Provided material »
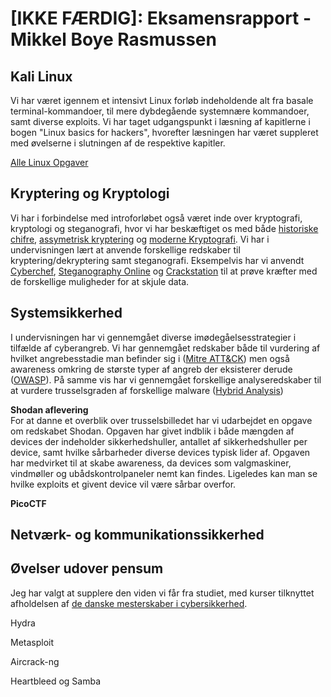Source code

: # [IKKE FÆRDIG]: Eksamensrapport - Mikkel Boye Rasmussen

## Kali Linux
Vi har været igennem et intensivt Linux forløb indeholdende alt fra basale terminal-kommandoer, til mere dybdegående systemnære kommandoer, samt diverse exploits. Vi har taget udgangspunkt i læsning af kapitlerne i bogen "Linux basics for hackers", hvorefter læsningen har været suppleret med øvelserne i slutningen af de respektive kapitler.

[Alle Linux Opgaver](https://github.com/MBRzealand/IT-sikkerhed/tree/main/Linux%20%C3%98velser)


## Kryptering og Kryptologi
Vi har i forbindelse med introforløbet også været inde over kryptografi, kryptologi og steganografi, hvor vi har beskæftiget os med både [historiske chifre](https://github.com/MBRzealand/IT-sikkerhed/blob/main/Krypterings%C3%B8velser/Historiske%20Chifre.md), [assymetrisk kryptering](https://github.com/MBRzealand/IT-sikkerhed/blob/main/Krypterings%C3%B8velser/Asymmetrisk%20Kryptering.md) og [moderne Kryptografi](https://github.com/MBRzealand/IT-sikkerhed/blob/main/Krypterings%C3%B8velser/Moderne%20Kryptografi.md). Vi har i undervisningen lært at anvende forskellige redskaber til kryptering/dekryptering samt steganografi. Eksempelvis har vi anvendt [Cyberchef](https://gchq.github.io/CyberChef/), [Steganography Online](https://stylesuxx.github.io/steganography/) og [Crackstation](https://crackstation.net/) til at prøve kræfter med de forskellige muligheder for at skjule data.

## Systemsikkerhed
I undervisningen har vi gennemgået diverse imødegåelsesstrategier i tilfælde af cyberangreb. Vi har gennemgået redskaber både til vurdering af hvilket angrebesstadie man befinder sig i ([Mitre ATT&CK](https://attack.mitre.org/)) men også awareness omkring de største typer af angreb der eksisterer derude ([OWASP](https://owasp.org/www-project-top-ten/)). På samme vis har vi gennemgået forskellige  analyseredskaber til at vurdere trusselsgraden af forskellige malware ([Hybrid Analysis](https://www.hybrid-analysis.com/))

<b>Shodan aflevering</b><br/>
For at danne et overblik over trusselsbilledet har vi udarbejdet en opgave om redskabet Shodan. Opgaven har givet indblik i både mængden af devices der indeholder sikkerhedshuller, antallet af sikkerhedshuller per device, samt hvilke sårbarheder diverse devices typisk lider af. Opgaven har medvirket til at skabe awareness, da devices som valgmaskiner, vindmøller og ubådskontrolpaneler nemt kan findes. Ligeledes kan man se hvilke exploits et givent device vil være sårbar overfor.

<b>PicoCTF</b><br/>



## Netværk- og kommunikationssikkerhed


## Øvelser udover pensum
Jeg har valgt at supplere den viden vi får fra studiet, med kurser tilknyttet afholdelsen af [de danske mesterskaber i cybersikkerhed](https://www.cybermesterskaberne.dk/online-traening/).

Hydra

Metasploit

Aircrack-ng

Heartbleed og Samba


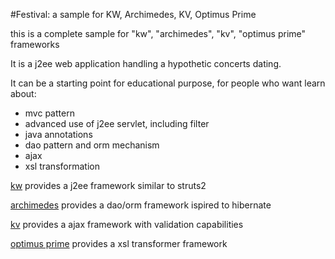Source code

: #Festival: a sample for KW, Archimedes, KV, Optimus Prime

this is a complete sample for "kw", "archimedes", "kv", "optimus prime" frameworks

It is a j2ee web application handling a hypothetic concerts dating.

It can be a starting point for educational purpose, for people who want learn about:

*  mvc pattern
*  advanced use of j2ee servlet, including filter
*  java annotations
*  dao pattern and orm mechanism
*  ajax
*  xsl transformation


[kw](../../kw)
provides a j2ee framework similar to struts2

[archimedes](../../archimedes)
provides a dao/orm framework ispired to hibernate

[kv](../../kv)
provides a ajax framework with validation capabilities

[optimus prime](../../optimus_prime)
provides a xsl transformer framework 
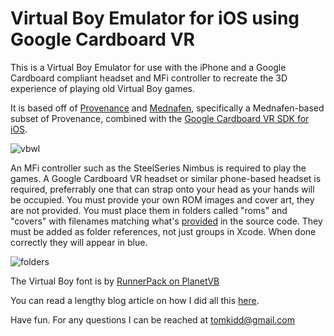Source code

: #  Virtual Boy Emulator for iOS using Google Cardboard VR

This is a Virtual Boy Emulator for use with the iPhone and a Google Cardboard compliant headset and MFi controller to recreate the 3D experience of playing old Virtual Boy games.

It is based off of [Provenance](https://provenance-emu.com/) and [Mednafen](https://mednafen.github.io/), specifically a Mednafen-based subset of Provenance, combined with the [Google Cardboard VR SDK for iOS](https://developers.google.com/vr/ios/).

![vbwl](https://raw.githubusercontent.com/tomkidd/VirtualBoyVR-iOS/master/vbwl.jpg)

An MFi controller such as the SteelSeries Nimbus is required to play the games. A Google Cardboard VR headset or similar phone-based headset is required, preferrably one that can strap onto your head as your hands will be occupied. You must provide your own ROM images and cover art, they are not provided. You must place them in folders called "roms" and "covers" with filenames matching what's [provided](https://github.com/tomkidd/VirtualBoyVR-iOS/blob/master/VirtualBoyVR-iOS/HomeViewController.swift#L56) in the source code. They must be added as folder references, not just groups in Xcode. When done correctly they will appear in blue. 

![folders](https://raw.githubusercontent.com/tomkidd/VirtualBoyVR-iOS/master/folders.png)

The Virtual Boy font is by [RunnerPack on PlanetVB](https://www.planetvb.com/modules/newbb/viewtopic.php?topic_id=3812&viewmode=flat&order=ASC&type=&mode=0&start=20)

You can read a lengthy blog article on how I did all this [here](http://schnapple.com/virtual-boy-emulator-for-ios-using-google-cardboard-vr/).

Have fun. For any questions I can be reached at tomkidd@gmail.com
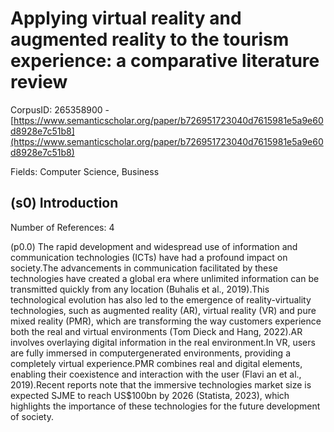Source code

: # Applying virtual reality and augmented reality to the tourism experience: a comparative literature review

CorpusID: 265358900 - [https://www.semanticscholar.org/paper/b726951723040d7615981e5a9e60d8928e7c51b8](https://www.semanticscholar.org/paper/b726951723040d7615981e5a9e60d8928e7c51b8)

Fields: Computer Science, Business

## (s0) Introduction
Number of References: 4

(p0.0) The rapid development and widespread use of information and communication technologies (ICTs) have had a profound impact on society.The advancements in communication facilitated by these technologies have created a global era where unlimited information can be transmitted quickly from any location (Buhalis et al., 2019).This technological evolution has also led to the emergence of reality-virtuality technologies, such as augmented reality (AR), virtual reality (VR) and pure mixed reality (PMR), which are transforming the way customers experience both the real and virtual environments (Tom Dieck and Hang, 2022).AR involves overlaying digital information in the real environment.In VR, users are fully immersed in computergenerated environments, providing a completely virtual experience.PMR combines real and digital elements, enabling their coexistence and interaction with the user (Flavi an et al., 2019).Recent reports note that the immersive technologies market size is expected SJME to reach US$100bn by 2026 (Statista, 2023), which highlights the importance of these technologies for the future development of society.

Try it » Whenever a line above includes the string "Linux", copy it.

Answer for the task »
## Kali Linux
Vi har været igennem et intensivt Linux forløb indeholdende alt fra basale terminal-kommandoer, til mere dybdegående systemnære kommandoer, samt diverse exploits. Vi har taget udgangspunkt i læsning af kapitlerne i bogen "Linux basics for hackers", hvorefter læsningen har været suppleret med øvelserne i slutningen af de respektive kapitler.
[Alle Linux Opgaver](https://github.com/MBRzealand/IT-sikkerhed/tree/main/Linux%20%C3%98velser)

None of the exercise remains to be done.